§ **WHAT YOU WILL DO**
Find and copy the lines in the records beneath this task that contain the word "titlebuu".

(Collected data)
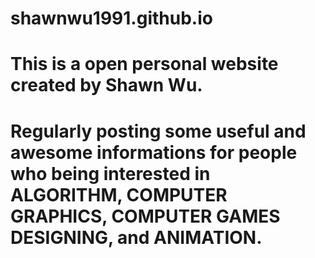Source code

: # shawnwu1991.github.io
# This is a open personal website created by Shawn Wu.
# Regularly posting some useful and awesome informations for people who being interested in ALGORITHM, COMPUTER GRAPHICS, COMPUTER GAMES DESIGNING, and ANIMATION.
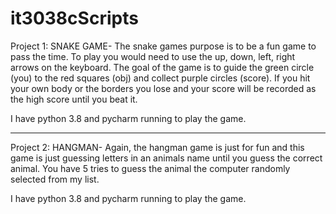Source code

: # it3038cScripts

Project 1: SNAKE GAME-
The snake games purpose is to be a fun game to pass the time. To play you would need to use the up, down, left, right arrows
on the keyboard. The goal of the game is to guide the green circle (you) to the red squares (obj) and collect purple circles (score).
If you hit your own body or the borders you lose and your score will be recorded as the high score until you beat it. 

I have python 3.8 and pycharm running to play the game. 
_________________________________________________________________________________________________________________________________________

Project 2: HANGMAN-
Again, the hangman game is just for fun and this game is just guessing letters in an animals name until you guess the correct animal. You have 5 tries to guess the animal the computer randomly selected from my list.

I have python 3.8 and pycharm running to play the game. 
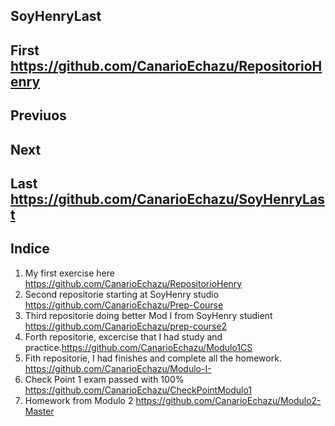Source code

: ## SoyHenryLast

## First https://github.com/CanarioEchazu/RepositorioHenry
## Previuos
## Next
## Last  https://github.com/CanarioEchazu/SoyHenryLast

## Indice
1) My first exercise here https://github.com/CanarioEchazu/RepositorioHenry
2) Second repositorie starting at SoyHenry studio https://github.com/CanarioEchazu/Prep-Course
3) Third repositorie doing better Mod I from SoyHenry studient https://github.com/CanarioEchazu/prep-course2
4) Forth repositorie, excercise that I had study and practice.https://github.com/CanarioEchazu/Modulo1CS
5) Fith repositorie, I had finishes and complete all the homework. https://github.com/CanarioEchazu/Modulo-I-
6) Check Point 1 exam passed with 100% https://github.com/CanarioEchazu/CheckPointModulo1
7) Homework from Modulo 2 https://github.com/CanarioEchazu/Modulo2-Master
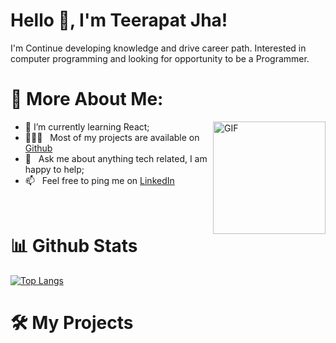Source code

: #  Hello 👋, I'm Teerapat Jha!

I'm Continue developing knowledge and drive career path. Interested in computer programming and looking for opportunity to be a Programmer.


# 🧐  More About Me:
<img align="right" alt="GIF" src="https://raw.githubusercontent.com/rahul-jha98/rahul-jha98/main/techstack.gif" width="180px"/>

- 🌱  I’m currently learning React;
- 👨🏻‍💻 &nbsp; Most of my projects are available on [Github](https://github.com/titlebuu?tab=repositories)
- 💬 &nbsp; Ask me about anything tech related, I am happy to help;
- 📫 &nbsp; Feel free to ping me on [LinkedIn](https://www.linkedin.com/in/teerapat-wongsa-521759204/)

<br>

# 📊 Github Stats
[![Top Langs](https://github-readme-stats.vercel.app/api/top-langs/?username=titlebuu&layout=compact)](https://github.com/titlebuu/github-readme-stats)


# 🛠️ My Projects

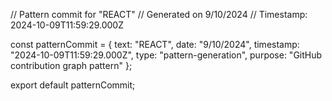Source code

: // Pattern commit for "REACT"
// Generated on 9/10/2024
// Timestamp: 2024-10-09T11:59:29.000Z

const patternCommit = {
  text: "REACT",
  date: "9/10/2024",
  timestamp: "2024-10-09T11:59:29.000Z",
  type: "pattern-generation",
  purpose: "GitHub contribution graph pattern"
};

export default patternCommit;
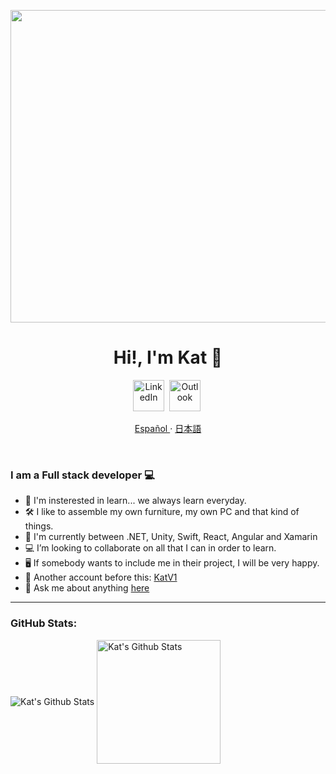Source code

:<p align="center">
    <img align="center" alt="visitors" src="https://raw.githubusercontent.com/Lecraclav/Lecraclav/master/hotdog-batman.gif" width=2500  height= 500/>
</p>

<p>
  <h1 align="center"><b>Hi!, I'm Kat 🦇</b></h1>
</p>


<p align="center">
<a href="https://www.linkedin.com/in/katvalcarcel/"><img src="https://image.flaticon.com/icons/png/512/174/174857.png" height=50 alt="LinkedIn" /></a>&nbsp;
<a href="mailto:kat.valcarcel@live.com?subject=Hi%20Kat"><img src="https://upload.wikimedia.org/wikipedia/commons/thumb/b/b1/Outlook_hi-res_icon_%282019%29.svg/1200px-Outlook_hi-res_icon_%282019%29.svg.png" alt="Outlook" height=50/></a>&nbsp;
</p>
<p align="center">
    <a href="/docs/readme_es.md">Español </a>
    ·
    <a href="/docs/readme_jp.md">日本語</a>
</p>
  </br>
  
### I am a Full stack developer 💻

- 👀 I'm insterested in learn... we always learn everyday.
- 🛠 I like to assemble my own furniture, my own PC and that kind of things.
- 🌱 I'm currently between .NET, Unity, Swift, React, Angular and Xamarin
- 💻 I’m looking to collaborate on all that I can in order to learn. 
- 🖥 If somebody wants to include me in their project, I will be very happy. 
- 🐙 Another account before this: [KatV1](https://github.com/KatV1)
- 💬 Ask me about anything [here](https://github.com/Lecraclav/Lecraclav/issues)

---

### GitHub Stats:

<img align="center" alt="Kat's Github Stats" src="https://github-readme-stats.vercel.app/api?username=Lecraclav&show_icons=true&theme=material-palenight&locale" />

<img align="center" alt="Kat's Github Stats" src="https://github-readme-stats.vercel.app/api/top-langs/?username=Lecraclav&layout=compact&show_icons=true&theme=material-palenight&locale" height=198 />

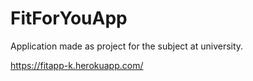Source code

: # FitForYouApp
Application made as project for the subject at university. 

https://fitapp-k.herokuapp.com/
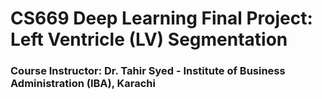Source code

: # CS669 Deep Learning Final Project: Left Ventricle (LV) Segmentation
### Course Instructor: Dr. Tahir Syed - Institute of Business Administration (IBA), Karachi

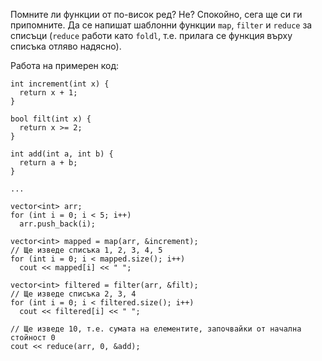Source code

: Помните ли функции от по-висок ред? Не? Спокойно, сега ще си ги припомните. Да се напишат шаблонни функции `map`, `filter` и `reduce` за списъци (`reduce` работи като `foldl`, т.е. прилага се функция върху списъка отляво надясно).


Работа на примерен код:

    int increment(int x) {
      return x + 1;
    }

    bool filt(int x) {
      return x >= 2;
    }

    int add(int a, int b) {
      return a + b;
    }

    ...

    vector<int> arr;
    for (int i = 0; i < 5; i++)
      arr.push_back(i);

    vector<int> mapped = map(arr, &increment);
    // Ще изведе списъка 1, 2, 3, 4, 5
    for (int i = 0; i < mapped.size(); i++)
      cout << mapped[i] << " ";

    vector<int> filtered = filter(arr, &filt);
    // Ще изведе списъка 2, 3, 4
    for (int i = 0; i < filtered.size(); i++)
      cout << filtered[i] << " ";

    // Ще изведе 10, т.е. сумата на елементите, започвайки от начална стойност 0
    cout << reduce(arr, 0, &add);


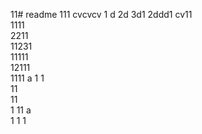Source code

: 11# readme 111
cvcvcv
1 d
2d
3d1 
2ddd1 
cv11  
1111  
2211   
11231     
11111        
12111              
1111   a 
1  1   
11      
11    
1 
11   a  
1 
1 
1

§ **FINISHED EXERCISE**
- 👨🏻‍💻 &nbsp; Most of my projects are available on [Github](https://github.com/titlebuu?tab=repositories)
[![Top Langs](https://github-readme-stats.vercel.app/api/top-langs/?username=titlebuu&layout=compact)](https://github.com/titlebuu/github-readme-stats)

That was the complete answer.